We read about architectural concepts daily. As enthralling as they are as concepts, they don’t turn out to be a reality. The same cannot be said about MVRDV’s Shenzhen Terraces that has just begun construction after winning first prize in an international competition to design a new mixed-use center in Shenzhen’s Universiade new town. The Shenzhen Terraces project comprises a stack of accessible plates containing the buildings’ program in the thriving university neighborhood in Universiade New Town, Longgang District, Shenzhen. MVRDV founding partner Winy Maas calls it ‘a three-dimensional park’ comprising 20 different programs, including educational, commercial, and public transport, that blend into various outdoor green spaces. Interested in seeing more of this sustainable, innovation project that seamlessly integrates landscape, leisure, commerce, and culture? Read on:
Spread across 95,000 sqm and envisioned as a sustainable hub, the Shenzhen Terraces sets a new bar in contrast to sky-high buildings.

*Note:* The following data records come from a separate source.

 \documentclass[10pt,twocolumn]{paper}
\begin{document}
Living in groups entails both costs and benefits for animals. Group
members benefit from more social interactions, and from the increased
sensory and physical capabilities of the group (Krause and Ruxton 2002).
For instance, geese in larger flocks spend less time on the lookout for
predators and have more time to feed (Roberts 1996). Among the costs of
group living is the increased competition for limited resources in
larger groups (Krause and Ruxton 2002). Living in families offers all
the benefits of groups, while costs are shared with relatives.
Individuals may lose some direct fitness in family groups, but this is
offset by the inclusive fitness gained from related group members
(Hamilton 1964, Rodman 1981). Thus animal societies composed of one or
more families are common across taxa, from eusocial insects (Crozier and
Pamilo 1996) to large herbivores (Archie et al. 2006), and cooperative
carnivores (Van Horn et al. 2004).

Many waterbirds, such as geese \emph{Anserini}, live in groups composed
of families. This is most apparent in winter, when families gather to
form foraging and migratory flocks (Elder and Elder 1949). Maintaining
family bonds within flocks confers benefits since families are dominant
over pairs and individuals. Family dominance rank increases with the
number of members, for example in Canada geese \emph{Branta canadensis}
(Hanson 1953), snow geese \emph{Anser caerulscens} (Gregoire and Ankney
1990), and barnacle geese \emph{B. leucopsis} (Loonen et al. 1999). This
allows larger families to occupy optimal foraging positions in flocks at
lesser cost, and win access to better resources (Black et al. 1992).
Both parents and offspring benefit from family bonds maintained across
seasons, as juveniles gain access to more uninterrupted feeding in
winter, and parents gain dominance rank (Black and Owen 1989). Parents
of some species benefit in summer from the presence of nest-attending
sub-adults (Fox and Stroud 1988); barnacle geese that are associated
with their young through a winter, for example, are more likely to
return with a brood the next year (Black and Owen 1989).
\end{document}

MVRDV founding partner Winy Maas says, “Shenzhen terraces can be seen as a three-dimensional park that makes it possible for students to walk outside to their lectures in the warm weather instead of being locked inside. In this project, we are not working against the climate but with the climate. the naturally ventilated terraces, protected from the sun by overhangs, will soon become fantastic hangout spots for people to meet and study.”
At the center of the largest building, the terraces curve inward to form an open-air atrium on the east of the site. This allows air and landscaping to penetrate different structures and adds life to the libraries, theaters, educational and commercial programs of Shenzhen Terraces.
the library acts as the glue that brings together the two buildings to connect them over educational and commercial programs such as a Youth Activity Centre and a Youth Entrepreneurship Centre, with a “books park” outside.
The landscaping is formed in collaboration with Openfabric. One will spot several patches of jungle-like greenery and public programming between pedestrian routes. There are water play areas and fountains incorporated for children too.